Skip to content

Storage

Applicable to open source & enterprise version

There are 2 primary items that need to be stored in OpenObserve.

  1. Ingested stream data
  2. Metadata of ingested stream data

Metadata for stream data is always stored on disk for Local mode and will stored in etcd for Cluster mode.
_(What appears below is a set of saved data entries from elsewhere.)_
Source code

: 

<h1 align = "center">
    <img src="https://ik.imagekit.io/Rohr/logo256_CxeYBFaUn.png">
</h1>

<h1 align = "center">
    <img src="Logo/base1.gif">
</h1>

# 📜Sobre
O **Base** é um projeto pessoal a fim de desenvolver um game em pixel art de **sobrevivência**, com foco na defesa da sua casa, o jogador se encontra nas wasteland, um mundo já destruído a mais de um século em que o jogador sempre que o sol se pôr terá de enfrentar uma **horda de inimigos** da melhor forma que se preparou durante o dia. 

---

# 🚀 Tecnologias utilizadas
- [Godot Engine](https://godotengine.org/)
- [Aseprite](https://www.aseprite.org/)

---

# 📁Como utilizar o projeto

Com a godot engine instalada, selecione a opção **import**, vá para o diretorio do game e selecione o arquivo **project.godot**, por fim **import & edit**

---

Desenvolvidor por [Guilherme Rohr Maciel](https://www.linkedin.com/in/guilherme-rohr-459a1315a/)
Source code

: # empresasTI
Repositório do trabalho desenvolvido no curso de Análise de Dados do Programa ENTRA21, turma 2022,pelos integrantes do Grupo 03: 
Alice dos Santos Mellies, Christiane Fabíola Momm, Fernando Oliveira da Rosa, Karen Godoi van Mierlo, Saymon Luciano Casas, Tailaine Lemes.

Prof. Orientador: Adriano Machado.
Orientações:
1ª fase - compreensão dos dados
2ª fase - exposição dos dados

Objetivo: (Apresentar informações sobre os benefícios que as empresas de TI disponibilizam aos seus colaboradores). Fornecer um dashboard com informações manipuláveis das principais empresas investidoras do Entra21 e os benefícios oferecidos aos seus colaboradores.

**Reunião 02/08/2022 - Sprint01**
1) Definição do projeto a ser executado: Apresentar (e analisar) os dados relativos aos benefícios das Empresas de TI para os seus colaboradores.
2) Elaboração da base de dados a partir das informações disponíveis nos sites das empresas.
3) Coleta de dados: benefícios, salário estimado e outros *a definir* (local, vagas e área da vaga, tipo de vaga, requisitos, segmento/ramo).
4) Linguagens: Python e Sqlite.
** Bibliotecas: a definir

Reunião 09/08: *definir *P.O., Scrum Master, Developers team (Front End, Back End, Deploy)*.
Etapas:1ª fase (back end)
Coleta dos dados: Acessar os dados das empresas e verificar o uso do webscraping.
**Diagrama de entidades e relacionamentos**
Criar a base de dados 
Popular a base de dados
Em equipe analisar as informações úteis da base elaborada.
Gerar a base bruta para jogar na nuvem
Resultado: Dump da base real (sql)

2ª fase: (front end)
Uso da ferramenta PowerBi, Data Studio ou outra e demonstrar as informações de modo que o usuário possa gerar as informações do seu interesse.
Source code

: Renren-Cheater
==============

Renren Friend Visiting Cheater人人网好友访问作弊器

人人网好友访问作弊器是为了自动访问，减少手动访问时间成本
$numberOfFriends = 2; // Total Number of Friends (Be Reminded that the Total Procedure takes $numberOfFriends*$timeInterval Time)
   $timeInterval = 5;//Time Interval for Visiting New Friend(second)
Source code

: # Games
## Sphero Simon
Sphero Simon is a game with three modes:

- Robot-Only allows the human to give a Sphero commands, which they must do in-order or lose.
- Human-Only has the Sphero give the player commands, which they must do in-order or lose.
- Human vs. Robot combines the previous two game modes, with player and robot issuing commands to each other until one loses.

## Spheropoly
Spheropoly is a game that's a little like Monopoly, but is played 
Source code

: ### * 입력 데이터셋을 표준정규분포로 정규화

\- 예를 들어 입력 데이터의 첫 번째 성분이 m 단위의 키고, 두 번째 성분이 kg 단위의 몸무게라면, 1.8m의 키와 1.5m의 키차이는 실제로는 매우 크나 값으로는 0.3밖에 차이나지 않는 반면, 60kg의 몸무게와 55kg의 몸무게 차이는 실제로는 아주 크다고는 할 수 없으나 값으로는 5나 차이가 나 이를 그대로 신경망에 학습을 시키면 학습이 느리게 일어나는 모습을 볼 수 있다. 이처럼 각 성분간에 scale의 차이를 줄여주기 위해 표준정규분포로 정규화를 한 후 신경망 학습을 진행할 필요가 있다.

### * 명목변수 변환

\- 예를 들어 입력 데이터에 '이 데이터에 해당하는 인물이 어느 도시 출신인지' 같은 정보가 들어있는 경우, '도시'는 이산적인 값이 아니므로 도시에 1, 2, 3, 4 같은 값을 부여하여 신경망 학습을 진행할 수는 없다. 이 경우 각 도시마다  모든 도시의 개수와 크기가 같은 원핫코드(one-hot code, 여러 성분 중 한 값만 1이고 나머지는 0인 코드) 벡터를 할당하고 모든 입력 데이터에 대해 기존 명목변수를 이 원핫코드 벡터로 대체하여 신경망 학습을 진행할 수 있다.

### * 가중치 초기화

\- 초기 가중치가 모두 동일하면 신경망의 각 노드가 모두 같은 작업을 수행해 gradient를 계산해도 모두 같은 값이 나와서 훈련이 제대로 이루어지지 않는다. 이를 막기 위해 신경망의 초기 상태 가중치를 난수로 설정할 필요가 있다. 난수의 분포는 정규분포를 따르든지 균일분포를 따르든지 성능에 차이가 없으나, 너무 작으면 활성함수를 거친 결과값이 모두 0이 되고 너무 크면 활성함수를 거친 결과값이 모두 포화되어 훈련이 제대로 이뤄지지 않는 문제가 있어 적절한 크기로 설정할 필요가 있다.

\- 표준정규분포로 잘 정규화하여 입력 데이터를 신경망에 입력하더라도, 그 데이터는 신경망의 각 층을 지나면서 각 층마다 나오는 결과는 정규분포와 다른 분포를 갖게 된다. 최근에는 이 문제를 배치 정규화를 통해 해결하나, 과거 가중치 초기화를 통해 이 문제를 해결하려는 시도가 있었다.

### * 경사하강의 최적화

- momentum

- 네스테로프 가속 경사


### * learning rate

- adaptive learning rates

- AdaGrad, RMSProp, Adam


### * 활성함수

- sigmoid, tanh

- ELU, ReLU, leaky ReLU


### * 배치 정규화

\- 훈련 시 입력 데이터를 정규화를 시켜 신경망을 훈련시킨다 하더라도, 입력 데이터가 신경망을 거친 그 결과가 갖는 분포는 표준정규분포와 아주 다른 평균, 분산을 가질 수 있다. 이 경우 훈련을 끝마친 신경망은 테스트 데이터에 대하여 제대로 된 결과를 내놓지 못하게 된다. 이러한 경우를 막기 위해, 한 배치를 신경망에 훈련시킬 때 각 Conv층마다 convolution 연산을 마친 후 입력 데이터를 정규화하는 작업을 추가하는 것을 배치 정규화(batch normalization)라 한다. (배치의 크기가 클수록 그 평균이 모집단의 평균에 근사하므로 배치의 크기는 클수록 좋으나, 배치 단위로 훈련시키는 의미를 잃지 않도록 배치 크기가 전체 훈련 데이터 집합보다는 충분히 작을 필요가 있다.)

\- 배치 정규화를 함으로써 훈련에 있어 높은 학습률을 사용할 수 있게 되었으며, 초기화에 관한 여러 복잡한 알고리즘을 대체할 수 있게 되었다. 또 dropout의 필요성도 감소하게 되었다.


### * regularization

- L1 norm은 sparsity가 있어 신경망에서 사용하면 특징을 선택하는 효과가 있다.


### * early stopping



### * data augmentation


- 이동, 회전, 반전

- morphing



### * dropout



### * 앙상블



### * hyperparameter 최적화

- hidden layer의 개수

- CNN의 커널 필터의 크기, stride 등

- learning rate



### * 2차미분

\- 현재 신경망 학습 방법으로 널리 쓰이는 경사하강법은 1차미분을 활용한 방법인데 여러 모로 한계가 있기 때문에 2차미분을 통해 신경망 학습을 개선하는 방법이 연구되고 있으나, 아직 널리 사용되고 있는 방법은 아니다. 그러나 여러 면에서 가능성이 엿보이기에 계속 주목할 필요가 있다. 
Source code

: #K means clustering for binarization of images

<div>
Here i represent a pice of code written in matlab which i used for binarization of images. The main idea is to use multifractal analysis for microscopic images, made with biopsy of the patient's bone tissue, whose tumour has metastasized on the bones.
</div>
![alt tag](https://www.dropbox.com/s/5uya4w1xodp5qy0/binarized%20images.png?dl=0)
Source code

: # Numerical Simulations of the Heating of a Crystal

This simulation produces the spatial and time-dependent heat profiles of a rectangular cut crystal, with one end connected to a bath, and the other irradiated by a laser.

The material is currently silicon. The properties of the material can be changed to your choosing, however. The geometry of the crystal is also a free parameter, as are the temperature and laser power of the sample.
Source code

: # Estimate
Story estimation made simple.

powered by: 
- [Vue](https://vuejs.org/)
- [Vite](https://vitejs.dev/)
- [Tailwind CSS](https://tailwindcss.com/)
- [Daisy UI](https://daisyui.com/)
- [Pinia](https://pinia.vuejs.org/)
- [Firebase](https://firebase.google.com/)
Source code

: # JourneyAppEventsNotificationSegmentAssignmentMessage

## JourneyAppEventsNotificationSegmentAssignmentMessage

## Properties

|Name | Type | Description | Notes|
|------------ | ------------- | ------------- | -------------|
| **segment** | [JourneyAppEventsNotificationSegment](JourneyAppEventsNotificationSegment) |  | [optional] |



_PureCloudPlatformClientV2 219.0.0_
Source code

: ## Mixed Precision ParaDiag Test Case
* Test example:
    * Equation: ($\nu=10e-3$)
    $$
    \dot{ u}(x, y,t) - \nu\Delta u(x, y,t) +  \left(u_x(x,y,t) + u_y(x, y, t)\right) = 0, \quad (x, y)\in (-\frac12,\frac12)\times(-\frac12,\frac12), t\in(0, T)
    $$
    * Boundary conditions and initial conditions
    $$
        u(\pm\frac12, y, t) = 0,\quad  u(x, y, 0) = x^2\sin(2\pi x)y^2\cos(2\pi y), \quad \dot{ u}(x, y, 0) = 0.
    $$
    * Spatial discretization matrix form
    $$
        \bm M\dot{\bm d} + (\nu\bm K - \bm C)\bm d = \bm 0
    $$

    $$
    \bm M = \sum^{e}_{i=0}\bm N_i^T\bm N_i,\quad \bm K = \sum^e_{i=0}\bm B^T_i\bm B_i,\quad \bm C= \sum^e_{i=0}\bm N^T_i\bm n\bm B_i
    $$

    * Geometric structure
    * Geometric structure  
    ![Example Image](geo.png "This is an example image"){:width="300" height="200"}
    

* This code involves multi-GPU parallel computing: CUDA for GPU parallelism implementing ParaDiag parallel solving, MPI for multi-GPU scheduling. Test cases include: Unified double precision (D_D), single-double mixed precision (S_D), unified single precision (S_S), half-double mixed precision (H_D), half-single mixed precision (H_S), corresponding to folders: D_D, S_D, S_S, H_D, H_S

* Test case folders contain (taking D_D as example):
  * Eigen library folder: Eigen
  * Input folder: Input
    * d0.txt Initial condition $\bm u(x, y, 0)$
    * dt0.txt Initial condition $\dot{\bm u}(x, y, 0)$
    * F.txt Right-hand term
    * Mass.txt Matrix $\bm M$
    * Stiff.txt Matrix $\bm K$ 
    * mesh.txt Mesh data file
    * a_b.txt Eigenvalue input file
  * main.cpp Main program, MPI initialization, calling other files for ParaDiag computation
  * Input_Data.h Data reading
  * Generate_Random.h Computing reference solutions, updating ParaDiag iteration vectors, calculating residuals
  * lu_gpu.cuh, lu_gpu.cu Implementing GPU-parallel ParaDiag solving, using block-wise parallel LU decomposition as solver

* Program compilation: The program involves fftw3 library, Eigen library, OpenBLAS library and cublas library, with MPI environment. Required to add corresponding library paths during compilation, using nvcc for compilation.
Stream data can be stored on disk, s3, minIO and other compatible s3 API object storages, like: Google GCS, Alibaba OSS, Tencent COS.

Tips:

  1. Default OpenObserve runs as Local mode, you can set LOCAL_MODE=false to enable Cluster mode.
  2. In Local mode it also can use s3 as storage, you can set ZO_LOCAL_MODE_STORAGE=s3 to storage data in s3.
  3. For GCS, OSS they all supports s3 SDK, so you can think they are all of s3, just configure different s3 environments.

Data

Data is stored in parquet format, which is columnar storage format, it is efficient for query and storage.

Disk

Disk is default storage place for stream data, make sure you have enough storage available on your disk for stream data storage. During data ingestion the stream name that you provide may not be present, in that case a new folder for stream will be created automatically for storing the stream data.

S3

To use S3 for storing stream data following needs to be done:

  • Make AWS IAM credentials available to OpenObserve by any supported mechanisms. OpenObserve uses AWS SDK which looks for credentials through:

  • Environment variables AWS_ACCESS_KEY_ID and AWS_SECRET_ACCESS_KEY (Not recommended due to security concerns)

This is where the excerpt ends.